◆ WHAT THE TASK ASKS ◆
Copy the listing below letter for letter, passing over each picture.

+ + + +

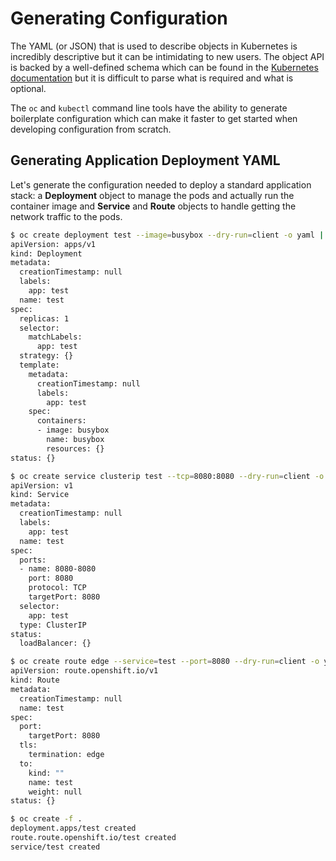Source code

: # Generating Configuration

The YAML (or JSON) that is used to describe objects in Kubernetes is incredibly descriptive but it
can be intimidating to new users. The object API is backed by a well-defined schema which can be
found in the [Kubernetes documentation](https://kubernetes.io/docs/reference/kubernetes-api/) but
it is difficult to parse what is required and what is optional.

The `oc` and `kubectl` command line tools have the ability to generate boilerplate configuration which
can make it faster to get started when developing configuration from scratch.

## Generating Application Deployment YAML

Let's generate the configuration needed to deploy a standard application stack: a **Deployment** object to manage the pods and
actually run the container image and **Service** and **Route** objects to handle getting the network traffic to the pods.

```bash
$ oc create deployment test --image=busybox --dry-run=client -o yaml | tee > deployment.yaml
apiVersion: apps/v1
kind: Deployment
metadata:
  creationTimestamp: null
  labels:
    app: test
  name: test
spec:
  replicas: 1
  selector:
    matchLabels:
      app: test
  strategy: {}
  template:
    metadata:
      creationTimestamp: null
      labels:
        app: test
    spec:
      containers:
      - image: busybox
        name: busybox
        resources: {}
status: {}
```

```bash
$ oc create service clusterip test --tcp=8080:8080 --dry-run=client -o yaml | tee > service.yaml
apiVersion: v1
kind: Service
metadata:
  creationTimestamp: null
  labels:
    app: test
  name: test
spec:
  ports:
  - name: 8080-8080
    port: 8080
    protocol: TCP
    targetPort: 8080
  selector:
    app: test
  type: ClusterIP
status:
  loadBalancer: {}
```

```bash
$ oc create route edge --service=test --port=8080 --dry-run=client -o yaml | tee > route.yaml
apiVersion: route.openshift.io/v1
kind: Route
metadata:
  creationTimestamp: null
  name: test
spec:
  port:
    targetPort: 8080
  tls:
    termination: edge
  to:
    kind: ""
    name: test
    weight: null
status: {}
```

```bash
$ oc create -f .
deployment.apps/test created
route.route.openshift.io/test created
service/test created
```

+ + + +

◆ OUTPUT BELOW ◆
Source code

: # Generating Configuration

The YAML (or JSON) that is used to describe objects in Kubernetes is incredibly descriptive but it
can be intimidating to new users. The object API is backed by a well-defined schema which can be
found in the [Kubernetes documentation](https://kubernetes.io/docs/reference/kubernetes-api/) but
it is difficult to parse what is required and what is optional.

The `oc` and `kubectl` command line tools have the ability to generate boilerplate configuration which
can make it faster to get started when developing configuration from scratch.

## Generating Application Deployment YAML

Let's generate the configuration needed to deploy a standard application stack: a **Deployment** object to manage the pods and
actually run the container image and **Service** and **Route** objects to handle getting the network traffic to the pods.

```bash
$ oc create deployment test --image=busybox --dry-run=client -o yaml | tee > deployment.yaml
apiVersion: apps/v1
kind: Deployment
metadata:
  creationTimestamp: null
  labels:
    app: test
  name: test
spec:
  replicas: 1
  selector:
    matchLabels:
      app: test
  strategy: {}
  template:
    metadata:
      creationTimestamp: null
      labels:
        app: test
    spec:
      containers:
      - image: busybox
        name: busybox
        resources: {}
status: {}
```

```bash
$ oc create service clusterip test --tcp=8080:8080 --dry-run=client -o yaml | tee > service.yaml
apiVersion: v1
kind: Service
metadata:
  creationTimestamp: null
  labels:
    app: test
  name: test
spec:
  ports:
  - name: 8080-8080
    port: 8080
    protocol: TCP
    targetPort: 8080
  selector:
    app: test
  type: ClusterIP
status:
  loadBalancer: {}
```

```bash
$ oc create route edge --service=test --port=8080 --dry-run=client -o yaml | tee > route.yaml
apiVersion: route.openshift.io/v1
kind: Route
metadata:
  creationTimestamp: null
  name: test
spec:
  port:
    targetPort: 8080
  tls:
    termination: edge
  to:
    kind: ""
    name: test
    weight: null
status: {}
```

```bash
$ oc create -f .
deployment.apps/test created
route.route.openshift.io/test created
service/test created
```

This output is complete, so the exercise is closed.